Later I came across that quotation. It appears during the description of the erotic ecstasy of Adso in the kitchen. This episode, as the dullest of my readers can easily guess, is entirely made up with quotations from the Song of Songs and from medieval mystics. In any case, even though the reader does not find out the sources, he/she can guess that these pages depict the feelings of a young man after his first (and probably last) sexual experience. If one goes to re-read the line in its context (I mean the context of my text, not necessarily the context of its medieval sources), one finds that the line reads: "O lord, when the soul is transported, the only virtue lies in having what you see, the supreme happiness is having what you have." Thus happiness lies in having what you have, but not in general and in every moment of your life, but only in the moment of the ecstatic vision. This is the case in which is unnecessary to know the intention of the empirical author: the intention of the text is blatant and, if English words have a conventional meaning, the text does not say what that reader -- obeying to some idiosyncratic drives -- believed to have read. Between the unattainable intention of the author and the arguable intention of the reader there is the transparent intention of the text which disproves an untenable interpretation.
An author who has entitled his book The Name of the Rose must be ready to face manifold interpretations of his title. As an empirical author (Reflections, p.3 ) I wrote that I chose that title just in order to set the reader free: "the rose is a figure so rich in meanings that by now it has any meaning left: Dante's mystic rose, and go lovely rose, the Wars of the Roses, rose thou art sick, too many rings around Rosie, a rose by any other name, a rose is a rose is a rose is a rose, the Rosicrucians..." Moreover someone has discovered that some early manuscripts of De Contemptu Mundi of Bernard de Morlay, from which I borrowed the exameter "stat rosa pristina nomine, nomina nuda tenemus", read "stat Roma pristina nomine" -- which after all is more coherent with the rest of the poem, which speaks of the lost Babylon. Thus the title of my novel, had I come across another version of Morlay's poem, could have been The Name of Rome (thus acquiring fascist overtones).

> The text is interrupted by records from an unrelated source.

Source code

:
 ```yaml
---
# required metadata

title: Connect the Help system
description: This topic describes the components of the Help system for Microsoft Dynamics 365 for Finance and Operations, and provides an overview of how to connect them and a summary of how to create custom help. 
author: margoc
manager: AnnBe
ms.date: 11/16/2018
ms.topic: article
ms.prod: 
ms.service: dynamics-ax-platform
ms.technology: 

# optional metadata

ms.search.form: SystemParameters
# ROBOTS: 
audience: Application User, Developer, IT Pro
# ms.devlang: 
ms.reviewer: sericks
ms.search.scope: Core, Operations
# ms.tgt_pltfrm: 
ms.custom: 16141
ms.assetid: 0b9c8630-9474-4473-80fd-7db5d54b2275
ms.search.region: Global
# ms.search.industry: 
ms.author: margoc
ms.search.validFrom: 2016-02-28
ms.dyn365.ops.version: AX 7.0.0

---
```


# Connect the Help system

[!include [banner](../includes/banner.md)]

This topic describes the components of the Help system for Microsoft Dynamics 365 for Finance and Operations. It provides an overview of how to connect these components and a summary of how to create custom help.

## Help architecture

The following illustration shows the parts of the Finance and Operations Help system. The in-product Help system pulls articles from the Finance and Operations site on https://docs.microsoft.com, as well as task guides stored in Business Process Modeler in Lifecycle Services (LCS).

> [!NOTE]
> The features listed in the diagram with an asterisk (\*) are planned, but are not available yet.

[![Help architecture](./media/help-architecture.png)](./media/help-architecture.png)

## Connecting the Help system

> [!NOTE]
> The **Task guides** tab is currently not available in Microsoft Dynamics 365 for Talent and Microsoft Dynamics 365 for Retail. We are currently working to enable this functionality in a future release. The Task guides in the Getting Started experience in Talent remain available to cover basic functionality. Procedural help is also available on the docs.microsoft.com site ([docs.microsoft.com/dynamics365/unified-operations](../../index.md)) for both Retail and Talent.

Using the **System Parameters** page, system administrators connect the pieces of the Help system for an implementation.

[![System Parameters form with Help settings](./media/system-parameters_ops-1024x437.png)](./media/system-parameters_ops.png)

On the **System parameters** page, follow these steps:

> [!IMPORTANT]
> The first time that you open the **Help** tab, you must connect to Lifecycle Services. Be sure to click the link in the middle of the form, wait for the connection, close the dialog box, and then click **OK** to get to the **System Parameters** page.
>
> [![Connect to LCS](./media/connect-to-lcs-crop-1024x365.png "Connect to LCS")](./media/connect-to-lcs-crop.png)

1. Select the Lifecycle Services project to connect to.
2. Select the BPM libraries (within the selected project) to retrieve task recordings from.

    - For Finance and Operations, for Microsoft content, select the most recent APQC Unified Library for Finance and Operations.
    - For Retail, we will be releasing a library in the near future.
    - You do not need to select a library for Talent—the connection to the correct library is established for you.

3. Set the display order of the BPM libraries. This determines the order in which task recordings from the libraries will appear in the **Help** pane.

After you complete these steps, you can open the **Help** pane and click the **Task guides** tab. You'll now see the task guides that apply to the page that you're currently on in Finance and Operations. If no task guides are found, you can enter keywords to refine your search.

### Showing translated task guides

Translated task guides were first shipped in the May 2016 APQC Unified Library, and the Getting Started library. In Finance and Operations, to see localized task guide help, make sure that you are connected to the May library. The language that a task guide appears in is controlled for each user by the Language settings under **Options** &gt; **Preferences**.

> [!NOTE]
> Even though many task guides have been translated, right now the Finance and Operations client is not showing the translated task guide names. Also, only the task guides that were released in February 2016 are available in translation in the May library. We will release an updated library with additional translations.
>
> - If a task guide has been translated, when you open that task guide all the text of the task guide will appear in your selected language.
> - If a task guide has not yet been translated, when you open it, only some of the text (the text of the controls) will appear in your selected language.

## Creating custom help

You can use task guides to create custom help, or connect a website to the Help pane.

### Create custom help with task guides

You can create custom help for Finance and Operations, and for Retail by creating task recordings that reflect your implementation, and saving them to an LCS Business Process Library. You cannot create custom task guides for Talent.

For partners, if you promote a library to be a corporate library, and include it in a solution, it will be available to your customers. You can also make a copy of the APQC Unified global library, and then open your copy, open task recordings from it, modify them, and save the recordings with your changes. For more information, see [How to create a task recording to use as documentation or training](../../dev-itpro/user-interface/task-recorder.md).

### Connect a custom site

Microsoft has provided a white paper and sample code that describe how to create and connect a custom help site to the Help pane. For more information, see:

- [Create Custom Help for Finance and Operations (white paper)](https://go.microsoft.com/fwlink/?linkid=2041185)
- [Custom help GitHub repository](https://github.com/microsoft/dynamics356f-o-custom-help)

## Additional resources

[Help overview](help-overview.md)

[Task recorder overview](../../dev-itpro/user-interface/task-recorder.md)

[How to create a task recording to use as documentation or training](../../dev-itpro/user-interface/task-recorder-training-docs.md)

But the text reads The Name of the Rose and I understand now how difficult it was to stop the infinite series of connotations that word elicits. Probably I wanted to open the possible readings so much as to make each of them irrelevant, and a result I have produced an inexorable series of interpretations. But the text is there, and the empirical author has to remain silent.
There are however (once again) cases in which the empirical author has the right to react as a Model Reader.
I have enjoyed the beautiful book by Robert F. Fleissner, A Rose by Any Other Name - A survey of literary flora from Shakespeare to Eco (West Cornwall, Locust Hill Press, 1989) and I hope that Shakespeare would have been proud to find his name associated with mine. Among the various connections that Fleissner finds between my rose and all the other roses of world literature there an interesting passage: Fleissner wants to show "how Eco's rose derived from Doyle's "The Adventure of the Naval Treaty," which, in turn, owed much to Cuff's admiration of this flower in The Moonstone" (p.139).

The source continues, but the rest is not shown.